Sob tais pressupostos, a pandemia denuncia o apagão educacional em que o país foi lançado. Apagão legitimado pela apatia social diante da precariedade educacional em curso. É quase inexistente o debate social sobre a precariedade da educação nacional, estadual e municipal. Há um silêncio ensurdecedor em torno da educação. É bem verdade que é preciso reconhecer que a opinião pública foi esquartejada pela gritaria e pela violência dos indivíduos nas redes sociais. A vociferação dos indivíduos nestas plataformas, para além do fato de serem desprovidas de bom senso, de racionalidade suficiente para interpretar demandas sociais, impede a conformação de uma opinião que possa ser compartilhada publicamente. No ambiente virtual é preciso levar vantagem em tudo.
Mas, também se apresenta e incomoda a significativa ausência dos professores no fomento ao debate social em torno das questões educacionais. Esta ausência demonstra a gravidade da situação, afinal o professor é acima de tudo um intelectual. É alguém que optou por uma profissão que demanda o exercício intelectual, o posicionamento, o discurso diante das mais variadas questões sociais em curso e, sobretudo no que concerne às questões educacionais. Mesmo que se considere que questões de interesse público demandam o posicionamento de qualquer cidadão comprometido com o espírito republicano, a participação do professor no debate educacional é fundamental na medida em que sua formação o habilita a ser referência teórica, discursiva e prática em torno da educação.

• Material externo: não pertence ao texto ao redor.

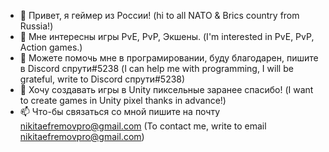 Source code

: - 👋 Привет, я геймер из России! (hi to all NATO & Brics country from Russia!)
- 👀 Мне интересны игры PvE, PvP, Экшены. (I'm interested in PvE, PvP, Action games.)
- 🌱 Можете помочь мне в програмировании, буду благодарен, пишите в Discord спрути#5238 (I can help me with programming, I will be grateful, write to Discord спрути#5238)
- 💞️ Хочу создавать игры в Unity пиксельные заранее спасибо! (I want to create games in Unity pixel thanks in advance!)
- 📫 Что-бы связaться со мной пишите на почту nikitaefremovpro@gmail.com (To contact me, write to email nikitaefremovpro@gmail.com)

A pandemia nos encontrou debilitados, com baixa imunidade social e nos lançou na unidade de tratamento intensivo (UTI). Respiramos por aparelhos. Não falamos mais. Estamos desprovidos das condições vitais para o debate em torno das questões públicas, que poderiam ter nos permitido melhores estratégias de enfrentamento ao vírus. Estamos mudos diante da tragédia também educacional em curso. Estamos à mercê das portarias, dos decretos, das normativas governamentais que historicamente e, até pessoalmente em casos expressivos não demonstraram e não demonstram apreço pela educação. “Para quem não sabe para onde vai qualquer caminho serve” (Alice no país das maravilhas). A trajetória dos mais diversos povos ao longo da história de milênios demonstra de forma inequívoca, que os povos que se esmeraram na construção de propostas educacionais distintas alcançaram desenvolvimento civilizatório suficiente. Todo o resto é mediocridade, dor e sofrimento.
Brilhante análise/colaboração!
Triste sina a nossa!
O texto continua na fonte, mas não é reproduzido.